| EXERCISE DETAILS |
Look for the line that contains "nums = [3,1,2,4]"; output that line and every line after it exactly, through the final line of the material below, and nothing else.

| PROVIDED MATERIAL |
-.-.-

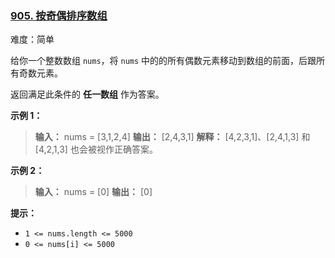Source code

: ### [905\. 按奇偶排序数组](https://leetcode.cn/problems/sort-array-by-parity/)

难度：简单

给你一个整数数组 `nums`，将 `nums` 中的的所有偶数元素移动到数组的前面，后跟所有奇数元素。

返回满足此条件的 **任一数组** 作为答案。

**示例 1：**

> **输入：** nums = [3,1,2,4]
> **输出：** [2,4,3,1]
> **解释：** [4,2,3,1]、[2,4,1,3] 和 [4,2,1,3] 也会被视作正确答案。

**示例 2：**

> **输入：** nums = [0]
> **输出：** [0]

**提示：**

- `1 <= nums.length <= 5000`
- `0 <= nums[i] <= 5000`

-.-.-

| SOLUTION |
> **输入：** nums = [3,1,2,4]
> **输出：** [2,4,3,1]
> **解释：** [4,2,3,1]、[2,4,1,3] 和 [4,2,1,3] 也会被视作正确答案。

**示例 2：**

> **输入：** nums = [0]
> **输出：** [0]

**提示：**

- `1 <= nums.length <= 5000`
- `0 <= nums[i] <= 5000`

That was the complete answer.